On voudrait pouvoir citer en entier ce passage remarquable. Malgré l’erreur fondamentale qui domine toute la matière, l’auteur a décrit avec une exactitude étonnante ce phénomène du remords, et on ne peut que regretter qu’il ait dû rattacher cette étude à son système : elle est profondément vraie, sauf en ce qui concerne le point de rattachement, et elle dénote des observations délicates et profondes qu’on ne saurait trop apprécier.

En ce qui concerne les considérations de cette nature, la Théorie des sentiments moraux est fort intéressante, et Victor Cousin conseillait à ses élèves de lire ce livre tout entier, de le relire même souvent. « Son mérite, disait-il[1], est dans cette multitude d’idées justes et délicates qui se ternissent et même périssent dans la sécheresse d’un extrait et qu’il faut supprimer ou reproduire dans toute leur étendue.
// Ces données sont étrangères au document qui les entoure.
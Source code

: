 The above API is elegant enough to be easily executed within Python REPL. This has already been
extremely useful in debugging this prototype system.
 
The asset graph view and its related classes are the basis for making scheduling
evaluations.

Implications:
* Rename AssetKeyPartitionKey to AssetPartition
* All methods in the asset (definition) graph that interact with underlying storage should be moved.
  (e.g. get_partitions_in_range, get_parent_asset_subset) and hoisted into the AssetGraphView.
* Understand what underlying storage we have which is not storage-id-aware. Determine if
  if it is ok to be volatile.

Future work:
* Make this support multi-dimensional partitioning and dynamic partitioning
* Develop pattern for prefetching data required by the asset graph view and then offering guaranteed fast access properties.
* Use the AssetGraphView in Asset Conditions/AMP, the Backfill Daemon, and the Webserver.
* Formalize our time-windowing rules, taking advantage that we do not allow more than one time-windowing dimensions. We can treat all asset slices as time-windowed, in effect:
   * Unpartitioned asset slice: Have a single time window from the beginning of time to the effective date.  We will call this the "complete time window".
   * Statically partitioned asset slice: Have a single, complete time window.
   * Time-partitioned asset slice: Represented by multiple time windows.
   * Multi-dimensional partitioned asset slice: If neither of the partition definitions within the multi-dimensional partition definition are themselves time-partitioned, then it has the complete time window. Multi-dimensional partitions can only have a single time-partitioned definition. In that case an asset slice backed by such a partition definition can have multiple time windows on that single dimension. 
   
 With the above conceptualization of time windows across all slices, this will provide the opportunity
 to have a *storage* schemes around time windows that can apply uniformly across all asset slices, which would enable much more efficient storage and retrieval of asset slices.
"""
Distinguez bien les observations sur lesquelles se fonde la théorie et la théorie elle-même, les applications du principe et le principe. Nous admettons presque toutes les observations, mais non pas la théorie qui dépasse infiniment les faits sur lesquels elle a l’air de s’appuyer ; nous admirons la richesse et la fécondité des applications que Smith tire de son principe, mais ce principe échappe et s’évanouit dès qu’on tente de le soumettre à un examen sérieux. »

  1. Philosophie écossaise, 4e leçon, p. 176.